→ INFORMATION PROVIDED
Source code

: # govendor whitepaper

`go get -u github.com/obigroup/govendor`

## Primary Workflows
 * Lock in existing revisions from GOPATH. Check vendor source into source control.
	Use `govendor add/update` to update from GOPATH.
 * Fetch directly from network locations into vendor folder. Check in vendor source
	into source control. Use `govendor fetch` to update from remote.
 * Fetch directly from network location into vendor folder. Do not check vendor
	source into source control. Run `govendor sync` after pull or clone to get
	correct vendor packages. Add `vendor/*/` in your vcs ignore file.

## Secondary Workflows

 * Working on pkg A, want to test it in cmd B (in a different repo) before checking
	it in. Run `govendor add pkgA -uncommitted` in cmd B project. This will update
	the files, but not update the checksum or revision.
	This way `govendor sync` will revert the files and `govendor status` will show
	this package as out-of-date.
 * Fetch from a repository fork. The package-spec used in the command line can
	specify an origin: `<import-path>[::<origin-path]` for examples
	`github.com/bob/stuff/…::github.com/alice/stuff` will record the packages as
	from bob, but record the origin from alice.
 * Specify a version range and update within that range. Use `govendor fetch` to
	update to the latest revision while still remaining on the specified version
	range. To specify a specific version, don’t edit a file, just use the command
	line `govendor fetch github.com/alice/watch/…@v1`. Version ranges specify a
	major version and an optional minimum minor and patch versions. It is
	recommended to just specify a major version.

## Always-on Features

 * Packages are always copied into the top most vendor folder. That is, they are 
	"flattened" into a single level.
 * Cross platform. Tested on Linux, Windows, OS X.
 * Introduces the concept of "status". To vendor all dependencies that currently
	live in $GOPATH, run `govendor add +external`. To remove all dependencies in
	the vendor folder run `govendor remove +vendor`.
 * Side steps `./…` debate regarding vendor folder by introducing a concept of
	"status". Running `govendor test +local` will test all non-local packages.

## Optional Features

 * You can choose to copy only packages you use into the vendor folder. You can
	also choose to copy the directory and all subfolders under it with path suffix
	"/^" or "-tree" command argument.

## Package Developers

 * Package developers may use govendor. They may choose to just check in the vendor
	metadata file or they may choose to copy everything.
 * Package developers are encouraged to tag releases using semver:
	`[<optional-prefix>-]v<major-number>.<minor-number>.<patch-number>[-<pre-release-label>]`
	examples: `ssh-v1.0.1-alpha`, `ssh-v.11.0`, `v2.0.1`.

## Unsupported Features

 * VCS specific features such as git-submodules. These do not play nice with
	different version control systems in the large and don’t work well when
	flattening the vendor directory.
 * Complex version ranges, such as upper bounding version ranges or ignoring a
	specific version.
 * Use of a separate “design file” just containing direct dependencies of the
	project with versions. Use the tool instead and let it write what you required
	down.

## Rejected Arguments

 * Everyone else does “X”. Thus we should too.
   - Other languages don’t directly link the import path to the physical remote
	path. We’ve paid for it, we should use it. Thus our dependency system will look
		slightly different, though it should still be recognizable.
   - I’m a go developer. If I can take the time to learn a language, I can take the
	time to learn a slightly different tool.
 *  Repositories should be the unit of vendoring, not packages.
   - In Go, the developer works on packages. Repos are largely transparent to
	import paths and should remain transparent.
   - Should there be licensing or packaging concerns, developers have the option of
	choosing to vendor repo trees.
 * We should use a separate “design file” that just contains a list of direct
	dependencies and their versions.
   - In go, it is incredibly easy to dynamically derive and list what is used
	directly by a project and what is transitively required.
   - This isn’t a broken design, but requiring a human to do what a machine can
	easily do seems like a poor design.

→ ASSIGNMENT
What you return must be an exact retyping of the lines above starting at the line with "# govendor whitepaper" and ending at the line with "Specify a version", and nothing besides.

→ FINISHED EXERCISE
: # govendor whitepaper

`go get -u github.com/obigroup/govendor`

## Primary Workflows
 * Lock in existing revisions from GOPATH. Check vendor source into source control.
	Use `govendor add/update` to update from GOPATH.
 * Fetch directly from network locations into vendor folder. Check in vendor source
	into source control. Use `govendor fetch` to update from remote.
 * Fetch directly from network location into vendor folder. Do not check vendor
	source into source control. Run `govendor sync` after pull or clone to get
	correct vendor packages. Add `vendor/*/` in your vcs ignore file.

## Secondary Workflows

 * Working on pkg A, want to test it in cmd B (in a different repo) before checking
	it in. Run `govendor add pkgA -uncommitted` in cmd B project. This will update
	the files, but not update the checksum or revision.
	This way `govendor sync` will revert the files and `govendor status` will show
	this package as out-of-date.
 * Fetch from a repository fork. The package-spec used in the command line can
	specify an origin: `<import-path>[::<origin-path]` for examples
	`github.com/bob/stuff/…::github.com/alice/stuff` will record the packages as
	from bob, but record the origin from alice.
 * Specify a version range and update within that range. Use `govendor fetch` to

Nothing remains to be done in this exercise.